**What the task requires:**
When a line of the entries contains the word "myButton", report that line.

**Listed records:**
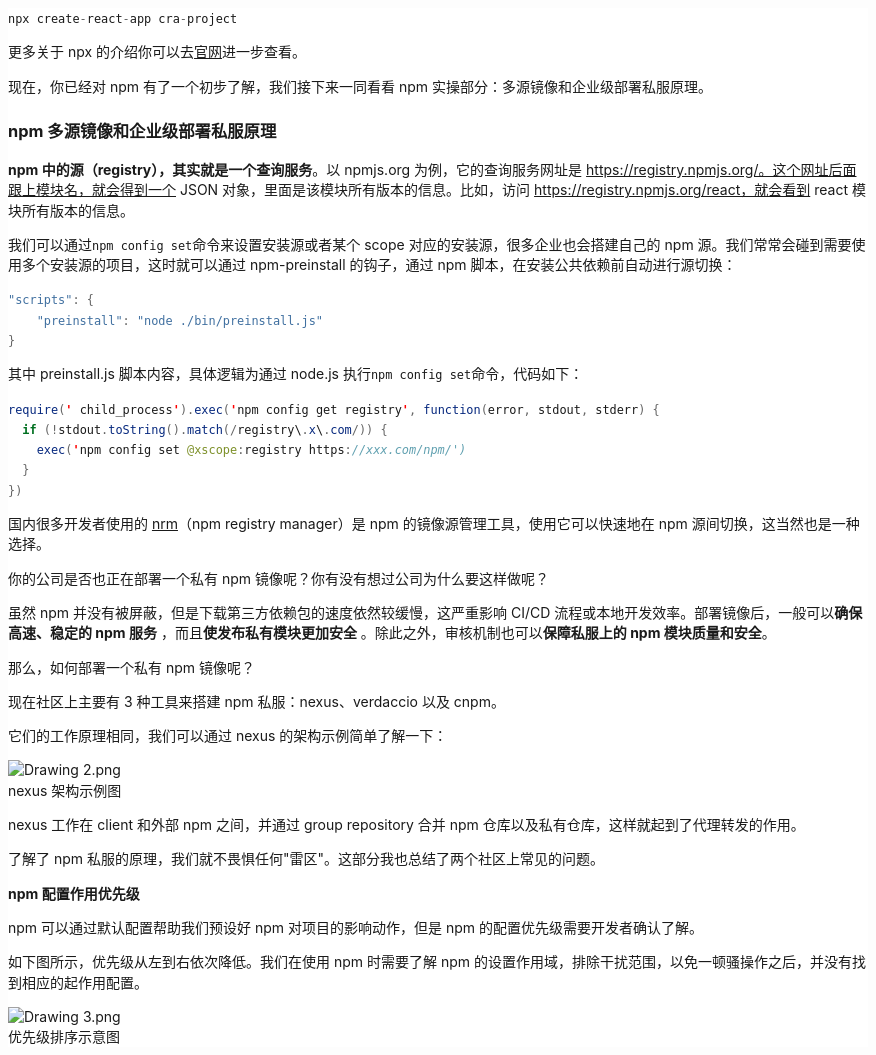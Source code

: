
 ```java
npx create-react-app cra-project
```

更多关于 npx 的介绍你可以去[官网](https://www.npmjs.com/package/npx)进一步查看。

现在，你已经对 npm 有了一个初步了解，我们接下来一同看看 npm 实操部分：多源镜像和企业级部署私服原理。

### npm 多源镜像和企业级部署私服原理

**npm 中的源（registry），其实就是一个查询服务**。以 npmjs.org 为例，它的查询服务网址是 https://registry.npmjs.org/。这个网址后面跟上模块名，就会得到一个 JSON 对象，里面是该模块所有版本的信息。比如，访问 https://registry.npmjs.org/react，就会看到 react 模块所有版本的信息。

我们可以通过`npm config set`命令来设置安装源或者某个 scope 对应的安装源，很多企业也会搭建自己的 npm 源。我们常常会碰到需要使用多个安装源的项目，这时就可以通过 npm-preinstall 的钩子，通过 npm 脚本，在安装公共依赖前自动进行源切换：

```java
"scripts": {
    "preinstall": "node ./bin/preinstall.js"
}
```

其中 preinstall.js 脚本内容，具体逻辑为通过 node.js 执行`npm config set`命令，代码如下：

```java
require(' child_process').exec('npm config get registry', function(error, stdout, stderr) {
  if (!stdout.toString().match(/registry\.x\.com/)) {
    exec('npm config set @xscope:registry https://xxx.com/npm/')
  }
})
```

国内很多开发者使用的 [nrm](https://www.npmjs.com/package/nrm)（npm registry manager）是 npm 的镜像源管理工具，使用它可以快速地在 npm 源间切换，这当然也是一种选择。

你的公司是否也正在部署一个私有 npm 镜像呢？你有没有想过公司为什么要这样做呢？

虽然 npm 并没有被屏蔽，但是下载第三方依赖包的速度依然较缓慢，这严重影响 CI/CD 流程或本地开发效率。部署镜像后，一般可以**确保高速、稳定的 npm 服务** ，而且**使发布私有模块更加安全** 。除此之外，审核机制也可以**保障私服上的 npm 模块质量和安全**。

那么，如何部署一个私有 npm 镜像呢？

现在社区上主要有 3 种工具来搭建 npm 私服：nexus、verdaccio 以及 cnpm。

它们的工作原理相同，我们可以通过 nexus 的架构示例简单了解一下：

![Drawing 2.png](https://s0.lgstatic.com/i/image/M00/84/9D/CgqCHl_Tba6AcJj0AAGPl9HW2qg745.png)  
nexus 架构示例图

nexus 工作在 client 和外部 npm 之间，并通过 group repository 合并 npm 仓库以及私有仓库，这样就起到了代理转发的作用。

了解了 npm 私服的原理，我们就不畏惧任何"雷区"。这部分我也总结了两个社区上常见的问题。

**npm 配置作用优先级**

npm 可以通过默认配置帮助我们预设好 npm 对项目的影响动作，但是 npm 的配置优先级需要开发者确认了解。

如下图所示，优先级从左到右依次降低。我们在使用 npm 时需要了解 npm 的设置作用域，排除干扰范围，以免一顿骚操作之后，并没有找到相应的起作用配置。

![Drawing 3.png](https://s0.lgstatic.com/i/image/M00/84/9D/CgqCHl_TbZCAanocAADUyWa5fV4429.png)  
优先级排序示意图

==

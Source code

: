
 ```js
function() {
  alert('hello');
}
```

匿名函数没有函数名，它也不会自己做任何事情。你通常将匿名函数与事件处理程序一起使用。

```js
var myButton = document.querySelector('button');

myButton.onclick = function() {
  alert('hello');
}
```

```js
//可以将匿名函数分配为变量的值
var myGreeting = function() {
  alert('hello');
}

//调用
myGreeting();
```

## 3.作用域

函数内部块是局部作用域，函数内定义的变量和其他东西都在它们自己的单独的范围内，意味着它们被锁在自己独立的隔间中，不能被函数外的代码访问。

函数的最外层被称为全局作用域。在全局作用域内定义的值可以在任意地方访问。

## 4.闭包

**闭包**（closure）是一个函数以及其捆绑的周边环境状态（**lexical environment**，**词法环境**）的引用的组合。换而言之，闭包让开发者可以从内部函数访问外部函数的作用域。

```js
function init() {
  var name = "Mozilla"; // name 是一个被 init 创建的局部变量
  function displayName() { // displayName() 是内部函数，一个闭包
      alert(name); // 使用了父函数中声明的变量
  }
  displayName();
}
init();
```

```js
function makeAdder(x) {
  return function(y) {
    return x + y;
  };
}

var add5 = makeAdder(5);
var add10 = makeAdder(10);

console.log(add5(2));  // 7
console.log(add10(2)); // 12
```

**Your solution:**
var myButton = document.querySelector('button');
myButton.onclick = function() {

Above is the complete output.